When Conrad Hilton purchased the Statler chain in 1954, Tabler became the chief architect for the Hilton Corporation, starting him on a path to becoming perhaps America’s greatest hotel architect, responsible for more than 400 hotels during his lifetime. Tabler emphasized highly efficient function, attention to labor-saving details, and economy through the employment of new construction methods and building systems. He also favored materials like concrete, which offered lower material costs and speed in assembly, but also plasticity for dramatic massing and detail. On projects like the Washington Hilton, it allowed the Modern grid to be bent and shaped expressionistically while creating depth, shadow and the visual contrast of large windows within a light-colored grid.

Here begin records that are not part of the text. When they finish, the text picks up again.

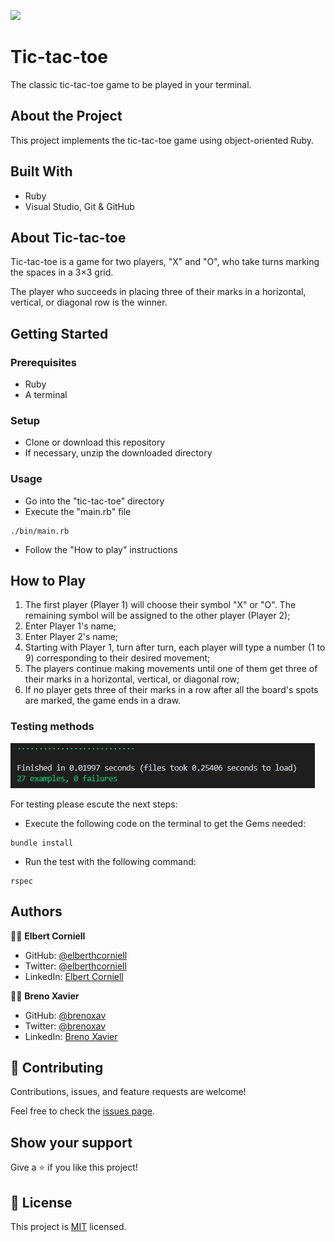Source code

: 
![](https://img.shields.io/badge/Microverse-blueviolet)


# Tic-tac-toe

The classic tic-tac-toe game to be played in your terminal.


## About the Project

This project implements the tic-tac-toe game using object-oriented Ruby.

## Built With

- Ruby
- Visual Studio, Git & GitHub

## About Tic-tac-toe

Tic-tac-toe is a game for two players, "X" and "O", who take turns marking the spaces in a 3×3 grid.

The player who succeeds in placing three of their marks in a horizontal, vertical, or diagonal row is the winner.

## Getting Started

### Prerequisites

- Ruby
- A terminal

### Setup

- Clone or download this repository
- If necessary, unzip the downloaded directory

### Usage

- Go into the "tic-tac-toe" directory
- Execute the "main.rb" file

```
./bin/main.rb
```

- Follow the "How to play" instructions

## How to Play

1. The first player (Player 1) will choose their symbol "X" or "O". The remaining symbol will be assigned to the other player (Player 2);
2. Enter Player 1's name;
3. Enter Player 2's name;
4. Starting with Player 1, turn after turn, each player will type a number (1 to 9) corresponding to their desired movement;
5. The players continue making movements until one of them get three of their marks in a horizontal, vertical, or diagonal row;
6. If no player gets three of their marks in a row after all the board's spots are marked, the game ends in a draw.


### Testing methods

![Screenshot of testing](capture.png)

For testing please escute the next steps:

- Execute the following code on the terminal to get the Gems needed:

```
bundle install
```

- Run the test with the following command:

```
rspec
```

## Authors

👨‍💻 **Elbert Corniell**

- GitHub: [@elberthcorniell](https://github.com/elberthcorniell)
- Twitter: [@elberthcorniell](https://twitter.com/elberthcorniell)
- LinkedIn: [Elbert Corniell](https://www.linkedin.com/in/elbert-corniell-989183159/)


👨‍💻 **Breno Xavier**

- GitHub: [@brenoxav](https://github.com/brenoxav)
- Twitter: [@brenoxav](https://twitter.com/brenoxav)
- LinkedIn: [Breno Xavier](https://www.linkedin.com/in/brenoxav)


## 🤝 Contributing

Contributions, issues, and feature requests are welcome!

Feel free to check the [issues page](https://github.com/brenoxav/tic-tac-toe/issues).


## Show your support

Give a ⭐️ if you like this project!


## 📝 License

This project is [MIT](./LICENSE) licensed.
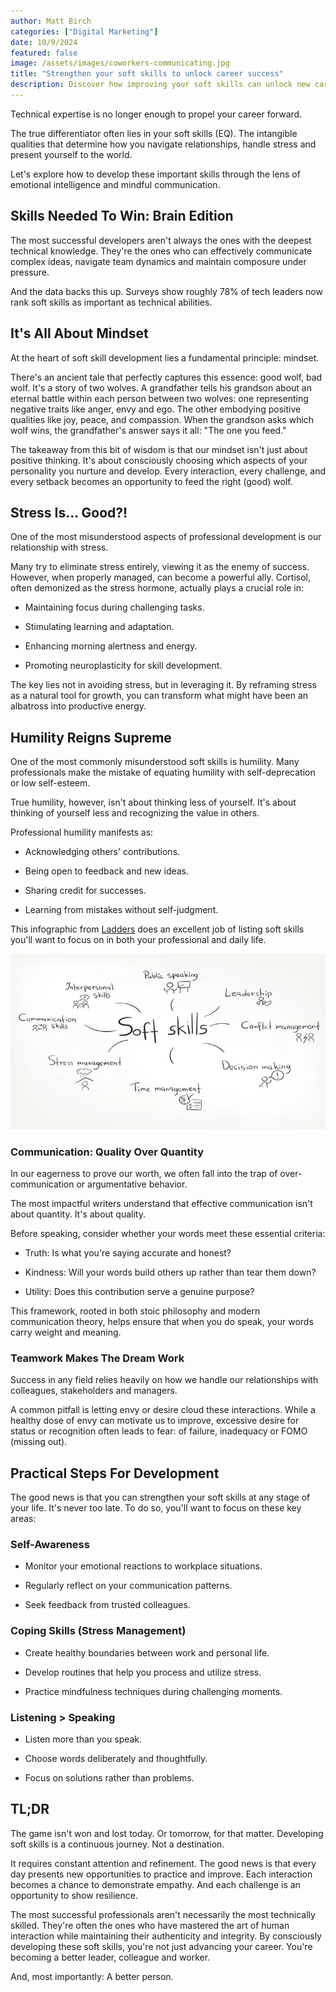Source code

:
 ```yaml
---
author: Matt Birch
categories: ["Digital Marketing"]
date: 10/9/2024
featured: false
image: /assets/images/coworkers-communicating.jpg
title: "Strengthen your soft skills to unlock career success"
description: Discover how improving your soft skills can unlock new career opportunities and lead to greater success. Learn essential interpersonal, communication, and problem-solving skills to thrive in any workplace.
---
```


Technical expertise is no longer enough to propel your career forward.

The true differentiator often lies in your soft skills (EQ). The intangible qualities that determine how you navigate relationships, handle stress and present yourself to the world.

Let's explore how to develop these important skills through the lens of emotional intelligence and mindful communication.

## Skills Needed To Win: Brain Edition

The most successful developers aren't always the ones with the deepest technical knowledge. They're the ones who can effectively communicate complex ideas, navigate team dynamics and maintain composure under pressure.

And the data backs this up. Surveys show roughly 78% of tech leaders now rank soft skills as important as technical abilities.

## It's All About Mindset

At the heart of soft skill development lies a fundamental principle: mindset.

There's an ancient tale that perfectly captures this essence: good wolf, bad wolf. It's a story of two wolves. A grandfather tells his grandson about an eternal battle within each person between two wolves: one representing negative traits like anger, envy and ego. The other embodying positive qualities like joy, peace, and compassion. When the grandson asks which wolf wins, the grandfather's answer says it all: "The one you feed."

The takeaway from this bit of wisdom is that our mindset isn't just about positive thinking. It's about consciously choosing which aspects of your personality you nurture and develop. Every interaction, every challenge, and every setback becomes an opportunity to feed the right (good) wolf.

## Stress Is... Good?!

One of the most misunderstood aspects of professional development is our relationship with stress.

Many try to eliminate stress entirely, viewing it as the enemy of success. However, when properly managed, can become a powerful ally. Cortisol, often demonized as the stress hormone, actually plays a crucial role in:

- Maintaining focus during challenging tasks.

- Stimulating learning and adaptation.

- Enhancing morning alertness and energy.

- Promoting neuroplasticity for skill development.

The key lies not in avoiding stress, but in leveraging it. By reframing stress as a natural tool for growth, you can transform what might have been an albatross into productive energy.

## Humility Reigns Supreme

One of the most commonly misunderstood soft skills is humility. Many professionals make the mistake of equating humility with self-deprecation or low self-esteem.

True humility, however, isn't about thinking less of yourself. It's about thinking of yourself less and recognizing the value in others.

Professional humility manifests as:

- Acknowledging others' contributions.

- Being open to feedback and new ideas.

- Sharing credit for successes.

- Learning from mistakes without self-judgment.

This infographic from [Ladders](https://www.theladders.com/career-advice/soft-skills-how-are-they-applied) does an excellent job of listing soft skills you'll want to focus on in both your professional and daily life.

![soft skills](/assets/images/soft-skills.jpg)

### Communication: Quality Over Quantity

In our eagerness to prove our worth, we often fall into the trap of over-communication or argumentative behavior.

The most impactful writers understand that effective communication isn't about quantity. It's about quality.

Before speaking, consider whether your words meet these essential criteria:

- Truth: Is what you're saying accurate and honest?

- Kindness: Will your words build others up rather than tear them down?

- Utility: Does this contribution serve a genuine purpose?

This framework, rooted in both stoic philosophy and modern communication theory, helps ensure that when you do speak, your words carry weight and meaning.

### Teamwork Makes The Dream Work

Success in any field relies heavily on how we handle our relationships with colleagues, stakeholders and managers.

A common pitfall is letting envy or desire cloud these interactions. While a healthy dose of envy can motivate us to improve, excessive desire for status or recognition often leads to fear: of failure, inadequacy or FOMO (missing out).

## Practical Steps For Development

The good news is that you can strengthen your soft skills at any stage of your life. It's never too late. To do so, you'll want to focus on these key areas:

### Self-Awareness

- Monitor your emotional reactions to workplace situations.

- Regularly reflect on your communication patterns.

- Seek feedback from trusted colleagues.

### Coping Skills (Stress Management)

- Create healthy boundaries between work and personal life.

- Develop routines that help you process and utilize stress.

- Practice mindfulness techniques during challenging moments.

### Listening > Speaking

- Listen more than you speak.

- Choose words deliberately and thoughtfully.

- Focus on solutions rather than problems.

## TL;DR

The game isn't won and lost today. Or tomorrow, for that matter. Developing soft skills is a continuous journey. Not a destination.

It requires constant attention and refinement. The good news is that every day presents new opportunities to practice and improve. Each interaction becomes a chance to demonstrate empathy. And each challenge is an opportunity to show resilience.

The most successful professionals aren't necessarily the most technically skilled. They're often the ones who have mastered the art of human interaction while maintaining their authenticity and integrity. By consciously developing these soft skills, you're not just advancing your career. You're becoming a better leader, colleague and worker.

And, most importantly: A better person.

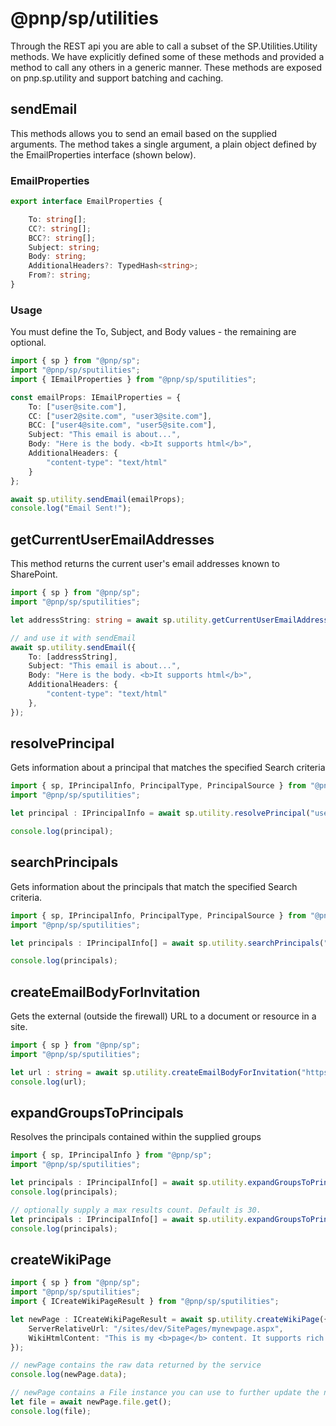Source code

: # @pnp/sp/utilities

Through the REST api you are able to call a subset of the SP.Utilities.Utility methods. We have explicitly defined some of these methods and provided a method to call any others in a generic manner. These methods are exposed on pnp.sp.utility and support batching and caching.

## sendEmail

This methods allows you to send an email based on the supplied arguments. The method takes a single argument, a plain object defined by the EmailProperties interface (shown below).

### EmailProperties

```TypeScript
export interface EmailProperties {

    To: string[];
    CC?: string[];
    BCC?: string[];
    Subject: string;
    Body: string;
    AdditionalHeaders?: TypedHash<string>;
    From?: string;
}
```

### Usage

You must define the To, Subject, and Body values - the remaining are optional.

```TypeScript
import { sp } from "@pnp/sp";
import "@pnp/sp/sputilities";
import { IEmailProperties } from "@pnp/sp/sputilities";

const emailProps: IEmailProperties = {
    To: ["user@site.com"],
    CC: ["user2@site.com", "user3@site.com"],
    BCC: ["user4@site.com", "user5@site.com"],
    Subject: "This email is about...",
    Body: "Here is the body. <b>It supports html</b>",
    AdditionalHeaders: {
        "content-type": "text/html"
    }
};

await sp.utility.sendEmail(emailProps);
console.log("Email Sent!");
```

## getCurrentUserEmailAddresses

This method returns the current user's email addresses known to SharePoint.

```TypeScript
import { sp } from "@pnp/sp";
import "@pnp/sp/sputilities";

let addressString: string = await sp.utility.getCurrentUserEmailAddresses();

// and use it with sendEmail
await sp.utility.sendEmail({
    To: [addressString],
    Subject: "This email is about...",
    Body: "Here is the body. <b>It supports html</b>",
    AdditionalHeaders: {
        "content-type": "text/html"
    },
});
```

## resolvePrincipal

Gets information about a principal that matches the specified Search criteria

```TypeScript
import { sp, IPrincipalInfo, PrincipalType, PrincipalSource } from "@pnp/sp";
import "@pnp/sp/sputilities";

let principal : IPrincipalInfo = await sp.utility.resolvePrincipal("user@site.com", PrincipalType.User, PrincipalSource.All, true, false, true);

console.log(principal);
```

## searchPrincipals

Gets information about the principals that match the specified Search criteria.

```TypeScript
import { sp, IPrincipalInfo, PrincipalType, PrincipalSource } from "@pnp/sp";
import "@pnp/sp/sputilities";

let principals : IPrincipalInfo[] = await sp.utility.searchPrincipals("john", PrincipalType.User, PrincipalSource.All,"", 10);

console.log(principals);
```

## createEmailBodyForInvitation

Gets the external (outside the firewall) URL to a document or resource in a site.

```TypeScript
import { sp } from "@pnp/sp";
import "@pnp/sp/sputilities";

let url : string = await sp.utility.createEmailBodyForInvitation("https://contoso.sharepoint.com/sites/dev/SitePages/DevHome.aspx");
console.log(url);
```

## expandGroupsToPrincipals

Resolves the principals contained within the supplied groups

```TypeScript
import { sp, IPrincipalInfo } from "@pnp/sp";
import "@pnp/sp/sputilities";

let principals : IPrincipalInfo[] = await sp.utility.expandGroupsToPrincipals(["Dev Owners", "Dev Members"]);
console.log(principals);

// optionally supply a max results count. Default is 30.
let principals : IPrincipalInfo[] = await sp.utility.expandGroupsToPrincipals(["Dev Owners", "Dev Members"], 10);
console.log(principals);
```

## createWikiPage

```TypeScript
import { sp } from "@pnp/sp";
import "@pnp/sp/sputilities";
import { ICreateWikiPageResult } from "@pnp/sp/sputilities";

let newPage : ICreateWikiPageResult = await sp.utility.createWikiPage({
    ServerRelativeUrl: "/sites/dev/SitePages/mynewpage.aspx",
    WikiHtmlContent: "This is my <b>page</b> content. It supports rich html.",
});

// newPage contains the raw data returned by the service
console.log(newPage.data);

// newPage contains a File instance you can use to further update the new page
let file = await newPage.file.get();
console.log(file);
```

The “gull-wing” design of the Hilton avoids straight views down long, monotonous halls, maximizes the number of rooms with southern light and views, and allows the blank slab ends to become focal points of the design. The exuberant floating canopies represent another expressionistic touch inspired by the thin-shell concrete roofs popularized in the 1950s and 60s. In keeping with Conrad Hilton’s motto, "World Peace Through International Trade and Travel," the building’s evocation of sails and wings—and famous airline terminals—was an appropriate idiom for an establishment welcoming diplomats from around the globe to the capital of the free world.
Beginning in the mid 1950s, new construction in Washington Heights has primarily consisted of large apartment buildings and commercial buildings, including the Washington Hilton. Although these buildings often contrast from the more traditional styles constructed throughout Washington Heights since its establishment, these more recent architectural expressions illustrate the evolution of the neighborhood and a shift in American architecture in the latter half of the twentieth century. These buildings, regardless of style and form, emphasize the use of modern materials.
The hotel came into further recognition in the 1980s as the site of an assassination attempt on Ronald Reagan after a speaking engagement at the Hilton building.
Today, the building continues to operate as a Hilton hotel at the critical city juncture between Dupont Circle and Adams Morgan.